Please print every record that follows, keeping each one exactly as it is.
(Beginning of The records)
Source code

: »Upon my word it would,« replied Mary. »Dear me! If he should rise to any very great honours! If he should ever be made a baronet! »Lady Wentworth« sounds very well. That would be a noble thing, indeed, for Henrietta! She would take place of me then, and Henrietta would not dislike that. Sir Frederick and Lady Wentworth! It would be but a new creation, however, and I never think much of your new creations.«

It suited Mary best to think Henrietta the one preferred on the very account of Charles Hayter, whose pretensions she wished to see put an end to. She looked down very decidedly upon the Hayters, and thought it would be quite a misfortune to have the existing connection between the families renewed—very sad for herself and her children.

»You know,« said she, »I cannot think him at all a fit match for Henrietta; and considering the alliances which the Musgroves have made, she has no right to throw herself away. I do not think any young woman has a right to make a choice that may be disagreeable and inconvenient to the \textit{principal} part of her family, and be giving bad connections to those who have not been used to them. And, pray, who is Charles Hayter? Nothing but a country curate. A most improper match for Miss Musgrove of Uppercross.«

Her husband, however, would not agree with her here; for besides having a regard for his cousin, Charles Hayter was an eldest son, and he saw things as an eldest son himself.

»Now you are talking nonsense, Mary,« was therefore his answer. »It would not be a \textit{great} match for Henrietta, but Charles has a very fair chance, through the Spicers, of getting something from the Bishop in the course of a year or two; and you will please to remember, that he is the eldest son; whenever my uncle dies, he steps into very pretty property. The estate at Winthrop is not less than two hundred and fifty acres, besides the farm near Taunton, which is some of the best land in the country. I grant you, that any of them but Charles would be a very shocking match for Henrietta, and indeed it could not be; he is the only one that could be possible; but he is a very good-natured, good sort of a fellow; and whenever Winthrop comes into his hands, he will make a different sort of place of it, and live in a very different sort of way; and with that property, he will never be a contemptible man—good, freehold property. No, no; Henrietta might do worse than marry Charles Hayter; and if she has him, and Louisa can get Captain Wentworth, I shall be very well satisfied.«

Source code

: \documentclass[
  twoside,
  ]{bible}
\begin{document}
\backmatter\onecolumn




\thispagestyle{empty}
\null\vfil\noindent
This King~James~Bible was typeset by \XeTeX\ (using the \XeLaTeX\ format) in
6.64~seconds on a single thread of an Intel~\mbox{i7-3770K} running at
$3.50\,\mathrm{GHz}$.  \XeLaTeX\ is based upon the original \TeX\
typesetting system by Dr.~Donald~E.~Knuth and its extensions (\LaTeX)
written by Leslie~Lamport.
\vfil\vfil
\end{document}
(End of The records)
**Exercise result:**
Source code

: »Upon my word it would,« replied Mary. »Dear me! If he should rise to any very great honours! If he should ever be made a baronet! »Lady Wentworth« sounds very well. That would be a noble thing, indeed, for Henrietta! She would take place of me then, and Henrietta would not dislike that. Sir Frederick and Lady Wentworth! It would be but a new creation, however, and I never think much of your new creations.«

It suited Mary best to think Henrietta the one preferred on the very account of Charles Hayter, whose pretensions she wished to see put an end to. She looked down very decidedly upon the Hayters, and thought it would be quite a misfortune to have the existing connection between the families renewed—very sad for herself and her children.

»You know,« said she, »I cannot think him at all a fit match for Henrietta; and considering the alliances which the Musgroves have made, she has no right to throw herself away. I do not think any young woman has a right to make a choice that may be disagreeable and inconvenient to the \textit{principal} part of her family, and be giving bad connections to those who have not been used to them. And, pray, who is Charles Hayter? Nothing but a country curate. A most improper match for Miss Musgrove of Uppercross.«

Her husband, however, would not agree with her here; for besides having a regard for his cousin, Charles Hayter was an eldest son, and he saw things as an eldest son himself.

»Now you are talking nonsense, Mary,« was therefore his answer. »It would not be a \textit{great} match for Henrietta, but Charles has a very fair chance, through the Spicers, of getting something from the Bishop in the course of a year or two; and you will please to remember, that he is the eldest son; whenever my uncle dies, he steps into very pretty property. The estate at Winthrop is not less than two hundred and fifty acres, besides the farm near Taunton, which is some of the best land in the country. I grant you, that any of them but Charles would be a very shocking match for Henrietta, and indeed it could not be; he is the only one that could be possible; but he is a very good-natured, good sort of a fellow; and whenever Winthrop comes into his hands, he will make a different sort of place of it, and live in a very different sort of way; and with that property, he will never be a contemptible man—good, freehold property. No, no; Henrietta might do worse than marry Charles Hayter; and if she has him, and Louisa can get Captain Wentworth, I shall be very well satisfied.«

Source code

: \documentclass[
  twoside,
  ]{bible}
\begin{document}
\backmatter\onecolumn




\thispagestyle{empty}
\null\vfil\noindent
This King~James~Bible was typeset by \XeTeX\ (using the \XeLaTeX\ format) in
6.64~seconds on a single thread of an Intel~\mbox{i7-3770K} running at
$3.50\,\mathrm{GHz}$.  \XeLaTeX\ is based upon the original \TeX\
typesetting system by Dr.~Donald~E.~Knuth and its extensions (\LaTeX)
written by Leslie~Lamport.
\vfil\vfil
\end{document}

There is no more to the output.